The year 1831 in science and technology involved some significant events, listed below.

Astronomy
 January 7 – Great Comet of 1831 (C/1831 A1, 1830 II) first observed by John Herapath.
 March 7 – Royal Astronomical Society receives its Royal Charter.
 Heinrich Schwabe makes the first detailed drawing of the Great Red Spot on Jupiter.
 Mary Somerville translates Laplace's Mécanique céleste as The Mechanism of the Heavens.

Biology
 September 1 – Zoological Gardens, Dublin, open in Ireland.
 Robert Brown found the cell nucleus.

Chemistry
 A. A. Bussy publishes his Mémoire sur le Radical métallique de la Magnésie  describing his method of isolating magnesium.
 The Kaliapparat, a laboratory device for the analysis of carbon in organic compounds, is invented by Justus von Liebig.

Exploration
 June 1 – British Royal Navy officer James Clark Ross locates the position of the North Magnetic Pole on the Boothia Peninsula.
 December 27 – Charles Darwin starts his voyage on  from Plymouth.

Medicine
 May 16 – Middlesex County Asylum for pauper lunatics opens at Hanwell near London under the humane superintendence of William Charles Ellis.
 Dr C. Turner Thackrah publishes The Effects of the Principal Arts, Trades, and Professions, and of Civic States and Habits of Living, on Health and Longevity, with a particular reference to the trades and manufactures of Leeds, and suggestions for the removal of many of the agents which produce disease and shorten the duration of life, a pioneering study of occupational and public health in a newly industrialised English city.

Paleontology
 Henry Witham publishes Observations on fossil vegetables, accompanied by representations of their internal structure, as seen through the microscope in Edinburgh.

Technology
 April 12 – Broughton Suspension Bridge over the River Irwell in England collapses under marching troops.
 August 29 – Michael Faraday demonstrates electromagnetic induction at the Royal Society of London.

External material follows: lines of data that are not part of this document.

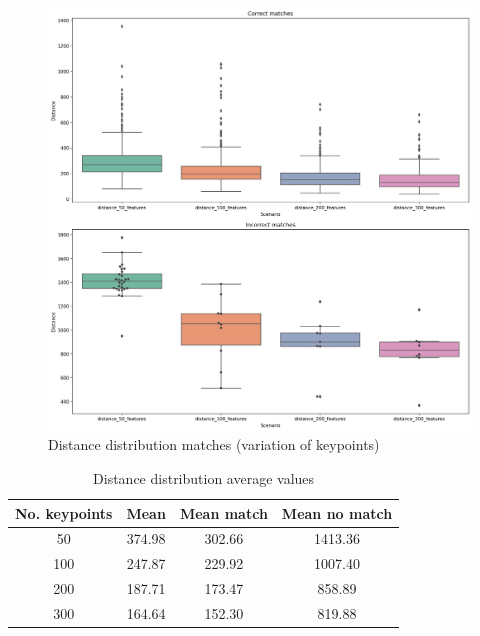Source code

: 
\begin{figure}[htbp]
    \includegraphics[width=1.0\columnwidth]{images/bxplt_distance_keypoints.png}
    \centering
    \caption{Distance distribution matches (variation of keypoints)}
    \label{fig:bxplt_distances_keypoints}
\end{figure}



\renewcommand{\arraystretch}{1.2}
\begin{table}[htbp]
    \caption{Distance distribution average values}
    \centering
    \begin{center}
        \begin{tabular}{ |c|c|c|c|  }
         \hline
         No. keypoints& Mean & Mean match & Mean no match\\
         \hline \hline
         50  & 374.98 & 302.66 & 1413.36\\
         \hline
         100 & 247.87 & 229.92 & 1007.40\\
         \hline
         200 & 187.71 & 173.47 & 858.89\\
         \hline
         300 & 164.64 & 152.30 & 819.88\\
         \hline
        \end{tabular}
    \end{center}
    \label{tab:keypoint_distance_mean}
\end{table}

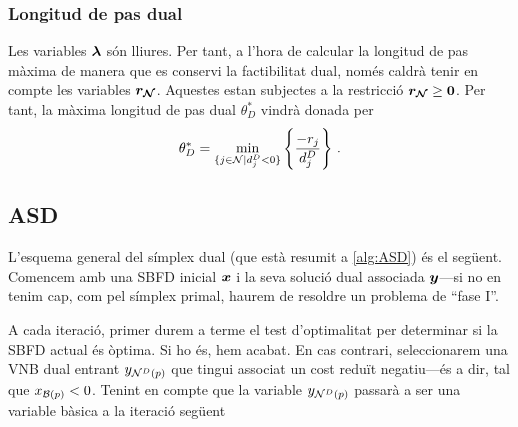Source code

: \subsubsection{Longitud de pas dual}
Les variables $\boldsymbol{\lambda}$ són lliures. Per tant, a l'hora de calcular la longitud de pas màxima de manera que es conservi la factibilitat dual, només caldrà tenir en compte les variables $\boldsymbol{r_{\mathcal{N}}}$. Aquestes estan subjectes a la restricció $\boldsymbol{r_{\mathcal{N}}} \ge \boldsymbol{0}$. Per tant, la màxima longitud de pas dual $\theta^\ast_D$ vindrà donada per
\[
	\theta_D^\ast = \min\limits_{\{j\in \mathcal{N} \mid d^D_j < 0 \}} \left\{\frac{-r_j}{d^D_j}\right\}\,.
\]

\subsection{ASD}

L'esquema general del símplex dual (que està resumit a \ref{alg:ASD}) és el següent. Comencem amb una SBFD inicial $\boldsymbol{x}$ i la seva solució dual associada $\boldsymbol{y}$---si no en tenim cap, com pel símplex primal, haurem de resoldre un problema de ``fase I''. 

A cada iteració, primer durem a terme el test d'optimalitat per determinar si la SBFD actual és òptima. Si ho és, hem acabat. En cas contrari, seleccionarem una VNB dual entrant ${y_{\mathcal{N}^D(p)}}$ que tingui associat un cost reduït negatiu---és a dir, tal que $x_{\mathcal{B}(p)} < 0$. Tenint en compte que la variable $y_{\mathcal{N}^D(p)}$ passarà a ser una variable bàsica a la iteració següent 

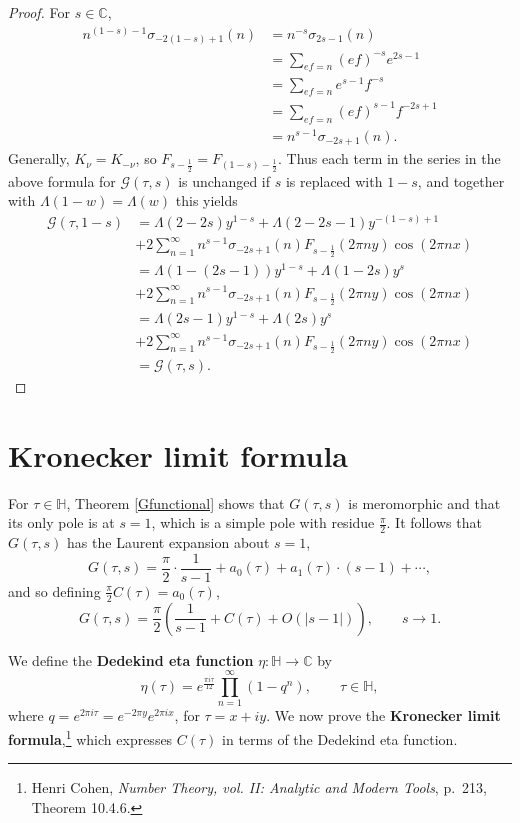 \documentclass{article}
\theoremstyle{definition}
\theoremstyle{definition}
\begin{document}
\begin{proof}
For $s \in \mathbb{C}$, 
\begin{align*}
n^{(1-s)-1}\sigma_{-2(1-s)+1}(n) &= n^{-s} \sigma_{2s-1}(n) \\
&= \sum_{ef=n} (ef)^{-s} e^{2s-1}\\
&=\sum_{ef=n}e^{s-1} f^{-s}\\
&=\sum_{ef=n} (ef)^{s-1} f^{-2s+1}\\
&=n^{s-1} \sigma_{-2s+1}(n).
\end{align*}
Generally, $K_\nu=K_{-\nu}$, so $F_{s-\frac{1}{2}} = F_{(1-s)-\frac{1}{2}}$. 
Thus each term in the series in the above formula for $\mathcal{G}(\tau,s)$ is unchanged if $s$ is replaced with $1-s$,
and together with $\Lambda(1-w)=\Lambda(w)$ this yields
\begin{align*}
\mathcal{G}(\tau,1-s)&=\Lambda(2-2s)y^{1-s} + \Lambda(2-2s-1)y^{-(1-s)+1}\\
&+2\sum_{n=1}^\infty n^{s-1} \sigma_{-2s+1}(n) F_{s-\frac{1}{2}}(2\pi ny) \cos(2\pi nx)\\
&=\Lambda(1-(2s-1)) y^{1-s}+\Lambda(1-2s)y^s\\
&+2\sum_{n=1}^\infty n^{s-1} \sigma_{-2s+1}(n) F_{s-\frac{1}{2}}(2\pi ny) \cos(2\pi nx)\\
&=\Lambda(2s-1)y^{1-s}+\Lambda(2s)y^s\\
&+2\sum_{n=1}^\infty n^{s-1} \sigma_{-2s+1}(n) F_{s-\frac{1}{2}}(2\pi ny) \cos(2\pi nx)\\
&=\mathcal{G}(\tau,s).
\end{align*}
\end{proof}


\section{Kronecker limit formula}
For $\tau \in \mathbb{H}$,
Theorem \ref{Gfunctional} shows that $G(\tau,s)$ is meromorphic and that its only pole is at $s=1$, which is a simple pole with residue $\frac{\pi}{2}$. It follows that
$G(\tau,s)$ has the Laurent expansion about $s=1$,
\[
G(\tau,s) = \frac{\pi}{2}\cdot \frac{1}{s-1}+a_0(\tau) + a_1(\tau)\cdot (s-1)+\cdots,
\]
and so defining $\frac{\pi}{2}C(\tau)=a_0(\tau)$,
\[
G(\tau,s) = \frac{\pi}{2}\left(\frac{1}{s-1}+C(\tau)+O(|s-1|)\right), \qquad  s \to 1.
\]


We define the \textbf{Dedekind eta function}  $\eta:\mathbb{H} \to \mathbb{C}$ by
\[
\eta(\tau)  = e^{\frac{\pi i\tau}{12}} \prod_{n=1}^\infty (1-q^n), \qquad \tau \in \mathbb{H},
\]
where $q=e^{2\pi i\tau} = e^{-2\pi y}e^{2\pi ix}$, for $\tau=x+iy$. We now prove the \textbf{Kronecker limit formula},\footnote{Henri Cohen, {\em Number Theory, vol. II: Analytic and Modern Tools}, p.~213, Theorem 10.4.6.} which expresses $C(\tau)$ in terms of the Dedekind eta function.
\end{document}
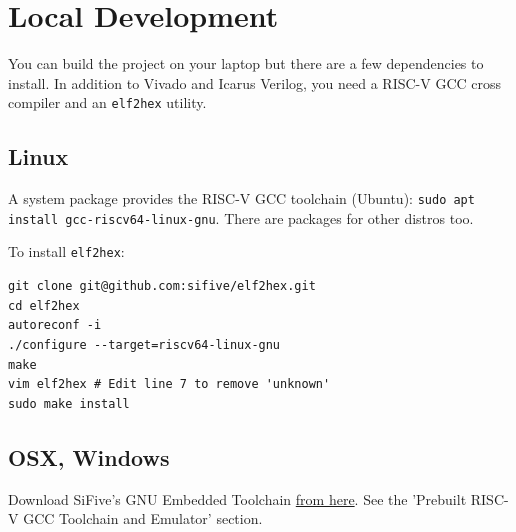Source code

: \documentclass[11pt]{article}
\begin{document}

\newpage

\appendix
\section{Local Development}
You can build the project on your laptop but there are a few dependencies to install.
In addition to Vivado and Icarus Verilog, you need a RISC-V GCC cross compiler and an \verb|elf2hex| utility.

\subsection{Linux}
A system package provides the RISC-V GCC toolchain (Ubuntu): \verb|sudo apt install gcc-riscv64-linux-gnu|.
There are packages for other distros too.

To install \verb|elf2hex|:
\begin{verbatim}
git clone git@github.com:sifive/elf2hex.git
cd elf2hex
autoreconf -i
./configure --target=riscv64-linux-gnu
make
vim elf2hex # Edit line 7 to remove 'unknown'
sudo make install
\end{verbatim}

\subsection{OSX, Windows}
Download SiFive's GNU Embedded Toolchain \href{https://www.sifive.com/boards}{from here}.
See the 'Prebuilt RISC-V GCC Toolchain and Emulator' section.
\end{document}
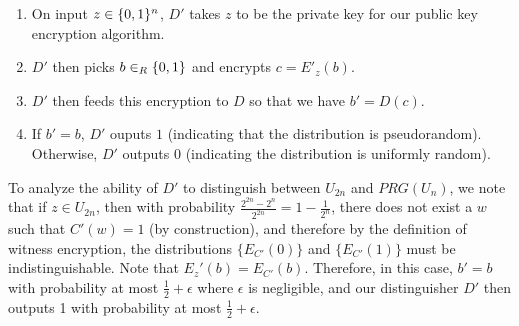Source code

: \documentclass{article}
\begin{document}
\begin{enumerate}
\begin{enumerate}[noitemsep,topsep=\mdcompacttopsep,label=\alph*.]
\begin{mdbmarginx}{1ex}{0pt}{1ex}{0pt}
\begin{enumerate}[noitemsep,topsep=\mdcompacttopsep]%

\item{}On input $z \in \{0,1\}^n$, $D'$ takes $z$ to be the private key for our public key encryption 
algorithm.%

\item{}$D'$ then picks $b \in_R \{0,1\}$ and encrypts $c = E'_z(b)$.%

\item{}$D'$ then feeds this encryption to $D$ so that we have $b' = D(c)$.%

\item{}If $b' = b$, $D'$ ouputs $1$ (indicating that the distribution is pseudorandom). Otherwise, $D'$
outputs $0$ (indicating the distribution is uniformly random).%
\end{enumerate}%

\noindent{}To analyze the ability of $D'$ to distinguish between $U_{2n}$ and $PRG(U_n)$, we note that if
$z \in U_{2n}$, then with probability $\frac{2^{2n} - 2^n}{2^{2n}} = 1 - \frac{1}{2^{n}}$, there does 
not exist a $w$ such that $C'(w) = 1$ (by construction),
and therefore by the definition of witness encryption, the distributions $\{E_{C'}(0)\}$ and $\{E_{C'}(1)\}$
must be indistinguishable. Note that $E_z'(b) = E_{C'}(b)$. Therefore, in this case, $b' = b$ with
probability at most $\frac{1}{2} + \epsilon$ where $\epsilon$ is negligible, and our distinguisher
$D'$ then outputs 1 with probability at most $\frac{1}{2} + \epsilon$.%


\end{mdbmarginx}
\end{enumerate}
\end{enumerate}
\end{document}
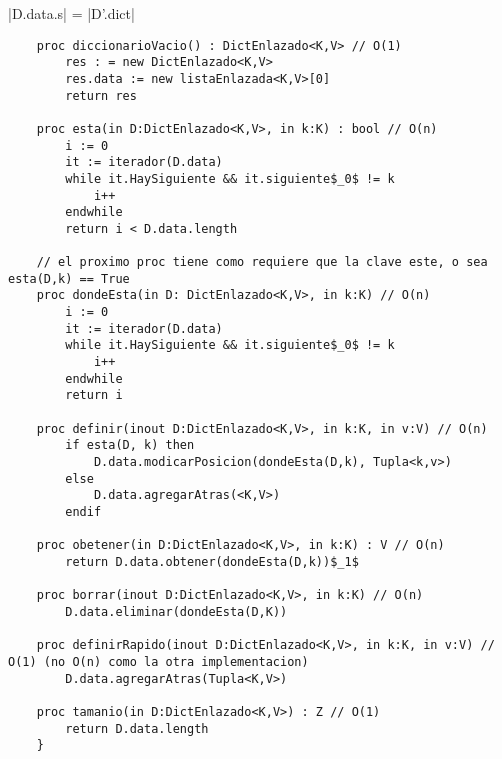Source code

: \documentclass[10pt,a4paper]{article}
\begin{document}
{}

{|D.data.s| = |D'.dict| \land \\
}

\begin{lstlisting}
	proc diccionarioVacio() : DictEnlazado<K,V> // O(1)
		res : = new DictEnlazado<K,V>
		res.data := new listaEnlazada<K,V>[0]
		return res

	proc esta(in D:DictEnlazado<K,V>, in k:K) : bool // O(n)
		i := 0 
		it := iterador(D.data)
		while it.HaySiguiente && it.siguiente$_0$ != k
			i++
		endwhile
		return i < D.data.length

	// el proximo proc tiene como requiere que la clave este, o sea esta(D,k) == True
	proc dondeEsta(in D: DictEnlazado<K,V>, in k:K) // O(n)
		i := 0 
		it := iterador(D.data)
		while it.HaySiguiente && it.siguiente$_0$ != k
			i++
		endwhile
		return i

	proc definir(inout D:DictEnlazado<K,V>, in k:K, in v:V) // O(n)
		if esta(D, k) then
			D.data.modicarPosicion(dondeEsta(D,k), Tupla<k,v>)
		else
			D.data.agregarAtras(<K,V>)
		endif

	proc obetener(in D:DictEnlazado<K,V>, in k:K) : V // O(n)
		return D.data.obtener(dondeEsta(D,k))$_1$

	proc borrar(inout D:DictEnlazado<K,V>, in k:K) // O(n)
		D.data.eliminar(dondeEsta(D,K))

	proc definirRapido(inout D:DictEnlazado<K,V>, in k:K, in v:V) // O(1) (no O(n) como la otra implementacion)
		D.data.agregarAtras(Tupla<K,V>)

	proc tamanio(in D:DictEnlazado<K,V>) : Z // O(1)
		return D.data.length
	}
\end{lstlisting}
\end{document}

Joseph Henry recognises it at about the same time.
 October 28 – Faraday develops the Faraday Wheel, a homopolar generator.
 Joseph Henry invents the electric bell.
 James Meadows Rendel erects the first bascule bridge with a hydraulic mechanism, on the Kingsbridge Estuary in England.
 William Wallace invents the eidograph.

Institutions
 September 27 – British Association for the Advancement of Science first meets, in York.

Awards
 Copley Medal: George Biddell Airy
 Wollaston Medal (first award): William Smith

Births
 January 20 – Edward Routh (died 1907), Canadian-born English mathematician.
 January 26 – Heinrich Anton de Bary (died 1888), German surgeon, botanist, microbiologist and mycologist.
 February 28 – Edward James Stone (died 1897), English astronomer.
 March 3 – George Pullman (died 1897), American inventor.
 May 16 – David E. Hughes (died 1900), British inventor.
 June 13 – James Clerk Maxwell (died 1879), Scottish-born mathematician.
 August 20 – Eduard Suess (died 1914), Austrian geologist.
 October 6 – Richard Dedekind (died 1916), German mathematician.
 October 15 – Isabella Bird (died 1904), English explorer, writer, photographer and naturalist.
 October 21 – Hermann Hellriegel (died 1895), German agricultural chemist, discoverer of the mechanism by which leguminous plants assimilate the free nitrogen of the atmosphere.
 October 29 – Othniel Charles Marsh (died 1899), American paleontologist.

Deaths
 February 14 – Henry Maudslay (born 1771), English mechanical engineer.
 March 26 - Pierre Amable Jean-Baptiste Trannoy (born 1772),  French physician, hygienist and botanist.
 June 27 – Sophie Germain (born 1776), French mathematician.
 October 14 – Jean-Louis Pons (born 1761, French astronomer.
 December 22 – François Huber (born 1750), blind Swiss naturalist.